Items from a dataset
____

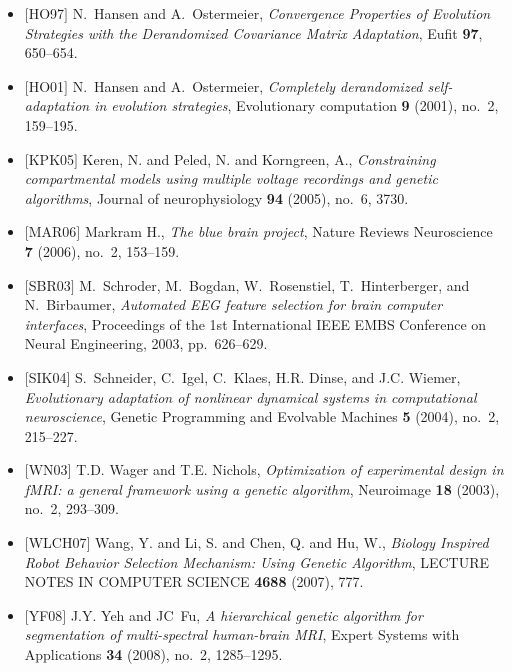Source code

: \documentclass{beamer}
\begin{document}
\begin{frame}[allowframebreaks]
\begin{itemize}
    \item $[$HO97$]$
    N.~Hansen and A.~Ostermeier, \emph{{Convergence Properties of Evolution
      Strategies with the Derandomized Covariance Matrix Adaptation}},
      Eufit \textbf{97}, 650--654.

    \item $[$HO01$]$
    N.~Hansen and A.~Ostermeier, \emph{{Completely derandomized self-adaptation in evolution
      strategies}}, Evolutionary computation \textbf{9} (2001), no.~2, 159--195.

    \item $[$KPK05$]$
    Keren, N. and Peled, N. and Korngreen, A., \emph{{Constraining compartmental models using multiple voltage recordings and genetic algorithms}},
      Journal of neurophysiology \textbf{94} (2005), no.~6, 3730.

    \item $[$MAR06$]$
    Markram H., \emph{{The blue brain project}},
      Nature Reviews Neuroscience \textbf{7} (2006), no.~2, 153--159.

    \item $[$SBR03$]$
    M.~Schroder, M.~Bogdan, W.~Rosenstiel, T.~Hinterberger, and N.~Birbaumer,
      \emph{{Automated EEG feature selection for brain computer interfaces}},
      Proceedings of the 1st International IEEE EMBS Conference on Neural
      Engineering, 2003, pp.~626--629.

    \item $[$SIK04$]$
    S.~Schneider, C.~Igel, C.~Klaes, H.R. Dinse, and J.C. Wiemer,
      \emph{{Evolutionary adaptation of nonlinear dynamical systems in
      computational neuroscience}}, Genetic Programming and Evolvable Machines
      \textbf{5} (2004), no.~2, 215--227.

    \item $[$WN03$]$
    T.D. Wager and T.E. Nichols, \emph{{Optimization of experimental design in
      fMRI: a general framework using a genetic algorithm}}, Neuroimage \textbf{18}
      (2003), no.~2, 293--309.

    \item $[$WLCH07$]$
    Wang, Y. and Li, S. and Chen, Q. and Hu, W., \emph{{Biology Inspired Robot Behavior Selection Mechanism: Using Genetic Algorithm}},
    LECTURE NOTES IN COMPUTER SCIENCE \textbf{4688}
      (2007), 777.

    \item $[$YF08$]$
    J.Y. Yeh and JC~Fu, \emph{{A hierarchical genetic algorithm for segmentation of
      multi-spectral human-brain MRI}}, Expert Systems with Applications
      \textbf{34} (2008), no.~2, 1285--1295.
\end{itemize}
\end{frame}
\end{document}
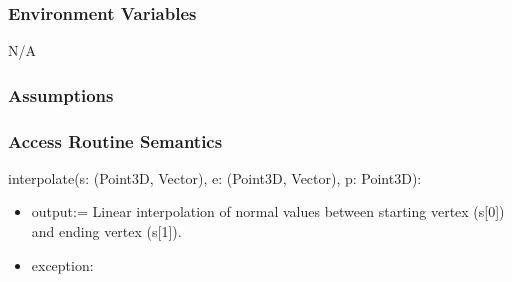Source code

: \documentclass[12pt, titlepage]{article}
\begin{document}
\subsubsection{Environment Variables}
N/A

\subsubsection{Assumptions}

\subsubsection{Access Routine Semantics}
\noindent interpolate(s: (Point3D, Vector), e: (Point3D, Vector), p: Point3D):
\begin{itemize}
	\item output:= Linear interpolation of normal values between starting 
	vertex (s[0]) and ending vertex (s[1]).\\
	\item exception: \\
\end{itemize}
\end{document}
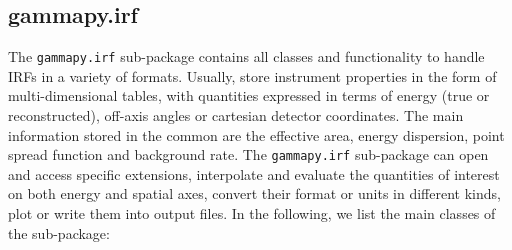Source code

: \documentclass[traditabstract, longauth]{aa}
\newcommand{\code}[1]{\texttt{#1}}
\begin{document}
\subsection{gammapy.irf}
\label{ssec:gammapy-irf}
%
%
%
The \code{gammapy.irf} sub-package contains all classes and functionality
to handle IRFs in a variety of formats.
Usually, \irfs store instrument properties in the form of multi-dimensional
tables, with quantities expressed in terms of energy (true or reconstructed),
off-axis angles or cartesian detector coordinates. The main information stored in
the common \gammaray \irfs are the effective area, energy dispersion,
point spread function and background rate. The \code{gammapy.irf}
sub-package can open and access specific \irf extensions,
interpolate and evaluate the quantities of interest on both energy and spatial
axes, convert their format or units in different kinds, plot or write them into
output files. In the following, we list the main classes of the
sub-package:
\end{document}
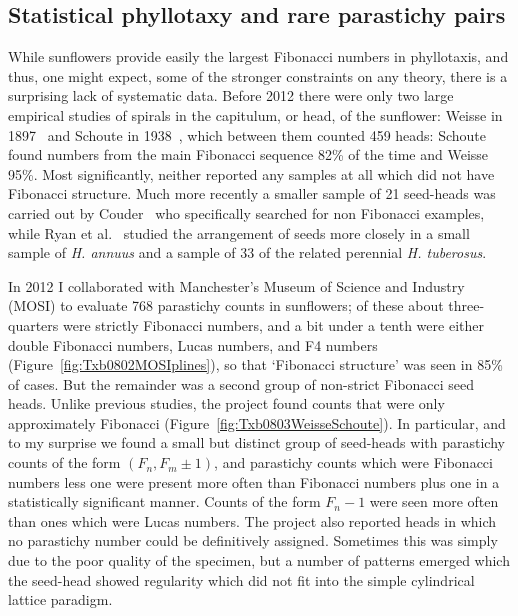   \subsection{Statistical phyllotaxy and rare parastichy pairs}
  While sunflowers provide easily the largest Fibonacci numbers in phyllotaxis, and thus, one might expect, some of the stronger
  constraints on any theory, there is a surprising lack of systematic data.
  Before 2012 there were only two large empirical studies of spirals in the capitulum, or head, of the sunflower: Weisse in 1897~\cite{weisseZahlRandbluthenCompositenkopfchen1897} and Schoute in 1938~\cite{schouteWhorledPhyllotaxisIV1938}, which between them counted 459 heads: Schoute found numbers from the main Fibonacci sequence 82\% of the time and Weisse 95\%. 
  Most significantly, neither reported any samples at all which did not have Fibonacci structure. 
  Much more recently a smaller sample of 21 seed-heads was carried out 
  by Couder~\cite{couderInitialTransitionsOrder1998} who specifically searched for non Fibonacci examples, while
  Ryan et al.~\cite{ryanQuantitativeAnalysisSunflower1990} studied the arrangement of seeds more closely in a small sample of \emph{H. annuus} and a sample of 33 of the
  related perennial \emph{H. tuberosus}. 
  
 In 2012 I collaborated with Manchester's Museum of Science and Industry (MOSI) \autocite{swintonNovelFibonacciNonFibonacci2016} to evaluate 768 parastichy counts in sunflowers; of these about three-quarters were strictly 
 Fibonacci numbers, and a bit under a tenth
  were either  double Fibonacci numbers, Lucas numbers, and F4 numbers (Figure~\ref{fig:Txb0802MOSIplines}), so that `Fibonacci structure' was seen in 85\% of cases. 
 But the remainder was a second group of non-strict Fibonacci seed heads.  Unlike previous studies, the project  found counts that were only approximately Fibonacci (Figure~\ref{fig:Txb0803WeisseSchoute}).
  In particular, and to my surprise we found a small but distinct group of seed-heads with parastichy counts of the form $(F_n,F_{m}\pm 1)$, and parastichy counts which were  Fibonacci numbers 
  less one  were present more often than   Fibonacci numbers plus one in a statistically significant manner. Counts of the form $F_n-1$ were seen more often than ones which were Lucas numbers.
  The project also reported heads in which no parastichy number could be definitively assigned. Sometimes this was simply due to the poor quality of the specimen, but a number of patterns emerged which the seed-head showed regularity which did not fit into the simple cylindrical lattice paradigm.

____

WORK ITEM
Your answer should be a single number: how many lines in the preceding entries contain "subsubsection".

EXERCISE RESPONSE
3